— Exercise brief —
In the entries below, find each line with the string "time" and copy it.

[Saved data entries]
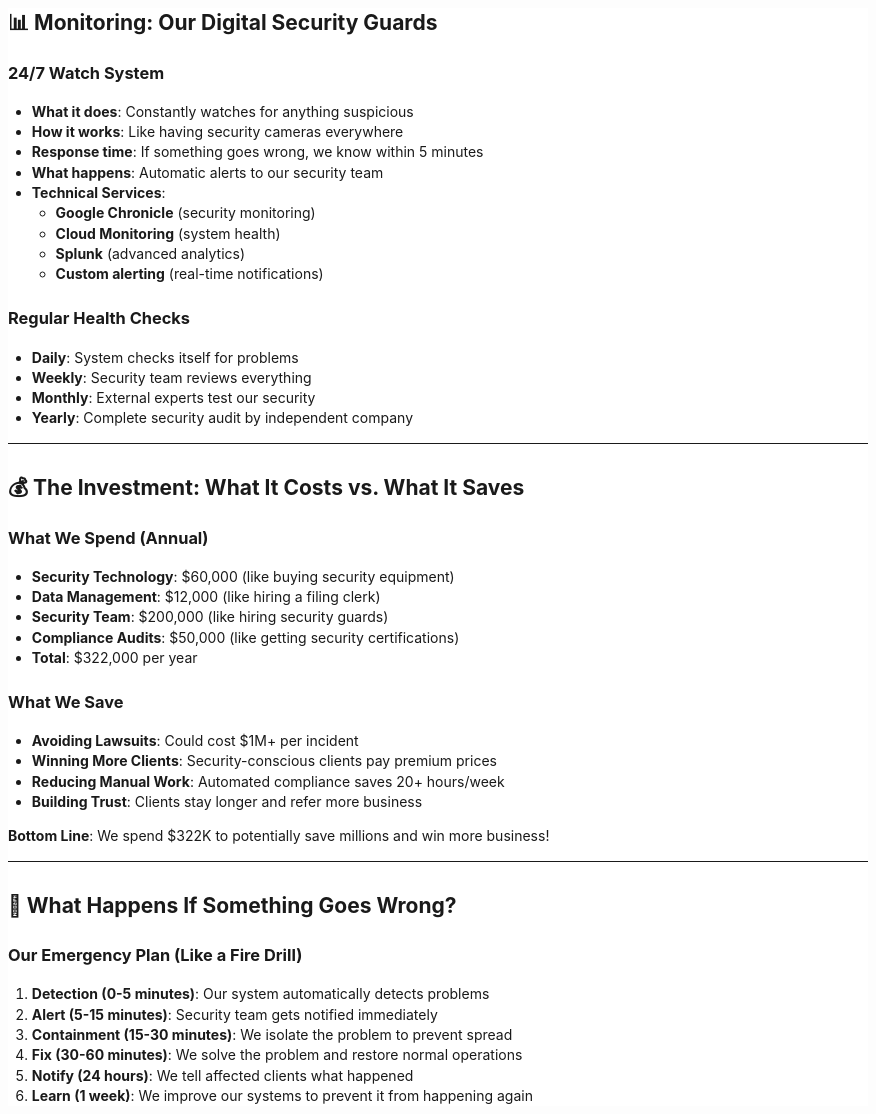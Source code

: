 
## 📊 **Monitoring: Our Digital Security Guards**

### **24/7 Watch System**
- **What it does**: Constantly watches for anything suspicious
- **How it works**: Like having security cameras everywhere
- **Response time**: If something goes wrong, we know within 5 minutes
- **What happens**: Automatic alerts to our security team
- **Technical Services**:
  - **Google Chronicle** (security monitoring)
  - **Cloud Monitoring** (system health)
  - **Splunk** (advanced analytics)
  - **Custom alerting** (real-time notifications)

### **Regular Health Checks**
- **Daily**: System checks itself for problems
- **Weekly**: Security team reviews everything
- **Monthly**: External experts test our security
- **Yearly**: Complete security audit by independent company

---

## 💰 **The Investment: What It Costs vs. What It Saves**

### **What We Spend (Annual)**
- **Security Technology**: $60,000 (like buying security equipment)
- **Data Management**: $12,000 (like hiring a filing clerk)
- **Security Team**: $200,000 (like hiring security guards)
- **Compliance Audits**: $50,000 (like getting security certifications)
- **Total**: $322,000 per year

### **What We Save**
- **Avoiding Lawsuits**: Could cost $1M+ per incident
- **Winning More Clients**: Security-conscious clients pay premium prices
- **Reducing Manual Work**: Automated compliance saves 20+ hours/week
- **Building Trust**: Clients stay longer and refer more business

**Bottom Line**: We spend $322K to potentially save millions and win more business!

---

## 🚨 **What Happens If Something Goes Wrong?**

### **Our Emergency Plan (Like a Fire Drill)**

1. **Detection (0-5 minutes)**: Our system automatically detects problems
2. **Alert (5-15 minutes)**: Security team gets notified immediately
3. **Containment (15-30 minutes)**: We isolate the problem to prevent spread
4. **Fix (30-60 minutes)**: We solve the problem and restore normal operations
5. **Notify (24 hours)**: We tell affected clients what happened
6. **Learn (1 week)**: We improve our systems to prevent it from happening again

— Response —
- **Response time**: If something goes wrong, we know within 5 minutes
  - **Custom alerting** (real-time notifications)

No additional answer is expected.